Warning to parents over Blue Whale suicide challenge app

The app encourages people to take part in a series of dangerous challenges.

Parents are being warned of a new app which encourages youngsters to take part in dangerous challenges.

And the final challenge requires the player to commit suicide.

Blue Whale is an extremely dangerous game that is already believed to be linked to the deaths of around 130 young people, although no deaths in Britain have been linked to it.

A South Yorkshire school has this week written to parents warning them that some of their students have downloaded the app.

The letter read: "You may be aware of an app called the Blue Whale Game which has been featured in the news recently in connection with young people being challenged to carry out sinister daily challenges, the ultimate one being to commit suicide.

"No deaths in Britain have been linked to the game, but police officers have posted online warnings for parents.

"We have been made aware that some of our students have downloaded this app onto mobile phones and tablets, and would ask that you check your child's electronic equipment for any such content, delete it, and discuss the implications and risks of such apps with your child."

Participants in the game are required to take part in a 50-day challenge, set by a group administrator, which include self-harming and waking up in the middle of the night to watch horror videos.

It is believed that the game began in Russia in 2013 with young people also challenged to carve a picture of a blue whale into their arm.

The NSPCC told the Sun that children should remember 'not to follow the crowd and not feel pressured into doing anything that makes them feel unsafe'.

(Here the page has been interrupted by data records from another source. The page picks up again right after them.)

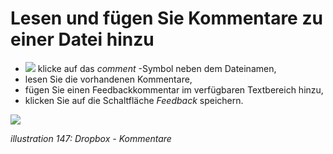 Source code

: # Lesen und fügen Sie Kommentare zu einer Datei hinzu

* ![](../../.gitbook/assets/graphics275.png) klicke auf das _comment_ -Symbol neben dem Dateinamen,
* lesen Sie die vorhandenen Kommentare,
* fügen Sie einen Feedbackkommentar im verfügbaren Textbereich hinzu,
* klicken Sie auf die Schaltfläche _Feedback_ speichern.

![](../../.gitbook/assets/images211.png)

_illustration 147: Dropbox - Kommentare_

A spokesperson said: “Children can find it difficult to stand up to peer pressure but they must know it’s perfectly okay to refuse to take part in crazes that make them feel unsafe or scared.

“Parents should talk with their children and emphasise that they can make their own choices and discuss ways of how to say no.

“Reassuring a child that they can still be accepted even if they don’t go along with the crowd will help stop them doing something that could hurt them or make them uncomfortable.”